To:{AFC}- and all of their allies From:William kid Encryption:None
Greetings scumbags of Sirius. This is Billy talking one of Xeno locals, that's right your worst nightmare.
I'm afraid you'r litle band is quite anoying to us and our goals here in Liberty.
So just to make things clear you need to order all your ships to leave liberty space aswell as it's surounding systems before we start eradicating any of you we encounter.
You have 24 hours !!!!
You know, I'd love to know how our little 'band' of ours is 'annoying' to you and your goals in Liberty, but I've got a party to get to soon.
Perhaps you'd like to fill me in on the details and I can get back to you after a good long night with a girl or two and some weed. Probably booze too.
Yeah... lets talk then. Perhaps you'll next time even introduce yourself better to me, huh?
To: The Good ol' Boys from Colorado. From: This bird. Subject: When he come home, his politickin' done
Why, the big western march had just begun
So he packed his gear an' his trusty gun
An' lit out a-grinnin' to follow the sun
Davy, Davy Crockett, leadin' the pioneer!
Billy, eh? Embracin’ the archetype - I like it!
Whoopee-do, then - another trumped-up backwater Billy of the hinterlands waggling his deformities over the neural line. Tell you what, Xeener - you can rock that memorandum of yours back up to Colorado. Go and stick yer poxie pixie dixie inside a blender and wail star spangled banner right through to the emergency ward, ‘cyst. We’ve been trashing you to our ancestors to bullwhip for aeons, ain’t going to change my blackened heart now, Billy-boy. My arteries are clean.
So don’t rile the eagle, snake. You’re liable to get operated.
You're amazing Billy! I didn't know Xenos could read minds. How did you know my worst nightmare is a Xeno brat that isn't even representing the whole group?
Let me tell you something, I need to go to Liberty to pick up some ale and donuts. Next time i'm there i'll wave at you, sounds good? Maybe i'll even give you some of the donuts.
Untill then, take care of yourself! Try going to an AFC party if you need to unwind, those are pretty cool.
What is that? A Xeno with a big, ugly mouth? Watch your words little, brainless libertonian Nationalist. Touch the AFC and we will touch you. You should crawl back into your small, dark hole in Vespucci and think about your life. Let me give you a little tip. Don't call the AFC or their Allies again scumbag, Hai? If you do so, it will end really badly for you.
You little rager, the Rogues are happy to find such com's in time to time, yes, 'cause why not? But for the next time, aye next time, make sure who're ya' sending this message too, cus' ma' pad' ya know kinda' ringed.

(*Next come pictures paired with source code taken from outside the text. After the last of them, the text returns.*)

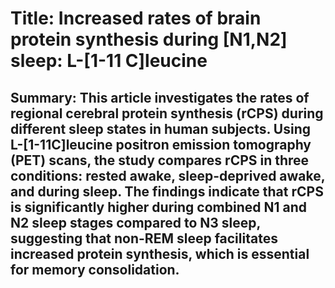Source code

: # Title: Increased rates of brain protein synthesis during [N1,N2] sleep: L-[1-11 C]leucine

## Summary: This article investigates the rates of regional cerebral protein synthesis (rCPS) during different sleep states in human subjects. Using L-[1-11C]leucine positron emission tomography (PET) scans, the study compares rCPS in three conditions: rested awake, sleep-deprived awake, and during sleep. The findings indicate that rCPS is significantly higher during combined N1 and N2 sleep stages compared to N3 sleep, suggesting that non-REM sleep facilitates increased protein synthesis, which is essential for memory consolidation.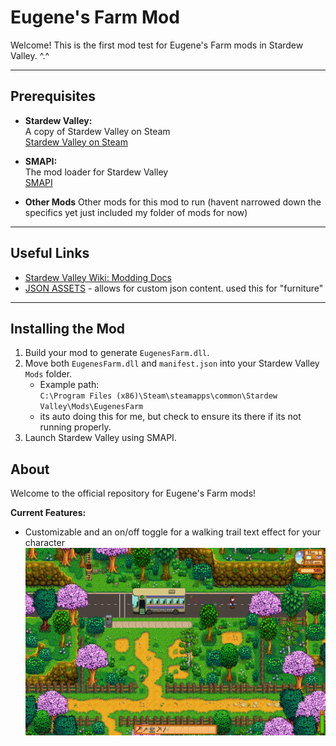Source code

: # Eugene's Farm Mod

Welcome! This is the first mod test for Eugene's Farm mods in Stardew Valley. ^.^

---

## Prerequisites

- **Stardew Valley:**  
  A copy of Stardew Valley on Steam  
  [Stardew Valley on Steam](https://store.steampowered.com/app/413150/Stardew_Valley/)

- **SMAPI:**  
  The mod loader for Stardew Valley  
  [SMAPI](https://smapi.io/)

- **Other Mods**
  Other mods for this mod to run (havent narrowed down the specifics yet just included my folder of mods for now)
---

## Useful Links

- [Stardew Valley Wiki: Modding Docs](https://stardewvalleywiki.com/Modding:Index)
- [JSON ASSETS](https://www.nexusmods.com/stardewvalley/mods/1720?tab=description) - allows for custom json content. used this for "furniture"
---

## Installing the Mod

1. Build your mod to generate `EugenesFarm.dll`.
2. Move both `EugenesFarm.dll` and `manifest.json` into your Stardew Valley `Mods` folder.
   - Example path:  
     `C:\Program Files (x86)\Steam\steamapps\common\Stardew Valley\Mods\EugenesFarm`
   - its auto doing this for me, but check to ensure its there if its not running properly.
3. Launch Stardew Valley using SMAPI.


## About

Welcome to the official repository for Eugene's Farm mods!

**Current Features:**
- Customizable and an on/off toggle for a walking trail text effect for your character
![alt text](assets/image.png)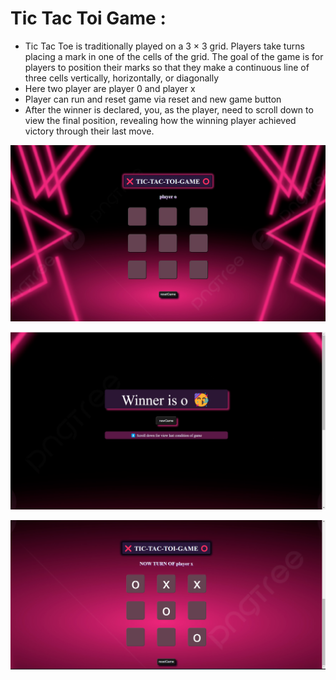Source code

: # Tic Tac Toi Game :
- Tic Tac Toe is traditionally played on a 3 × 3 grid. Players take turns placing a mark in one of the cells of the grid. The goal of the game is for players to position their marks so that they make a continuous line of three cells vertically, horizontally, or diagonally
- Here two player are player 0 and player x
- Player can run and reset game via reset and new game button 
- After the winner is declared, you, as the player, need to scroll down to view the final position, revealing how the winning player achieved victory through their last move.

![image](/Screenshot%201.png)

![image 2](/Screenshot%202.png)

![image 3](/Screenshot%203.png)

You bad boy, brave boy of the Xeeners, when I've never seen your' name around, nor in the books, markets, tradelanes neither in my ****** botl's of Rum, ya' funnily trying show' tha' people in town yo' ar' the boss in Liberty... I am convinced by sayin' you piece of nail, you are a noone to speak, a shadow, dust of ma' thruster, ma' sweat socks on summer and an exhalation of the cheapest cigars sold in tha' cheapest markets in Detroit.
For tha' next time, mak' sure ya' hear th' name of us, the Alcatraz Rogues, as the own leaders of the Lands, Freeland, as we are the' ons' that threat the others.
TO: Billy... or William... or.... whatever.
Oh my...
Is that... is that a wart on your finger? Oh... did you forget to cut your nails? ... Oh man... the hell is with all that gross flesh on your skin.
Wow. No wonder a Xeno's average life expectancy is so low. In your shoes I would have wanted to kill myself too.
Tell you what we'll do. How's about rotate those guns of yours to aim at yourself in your ship. You'll have a much better chance of hitting something and it will save me some trouble of having to take care of another 'Bill'.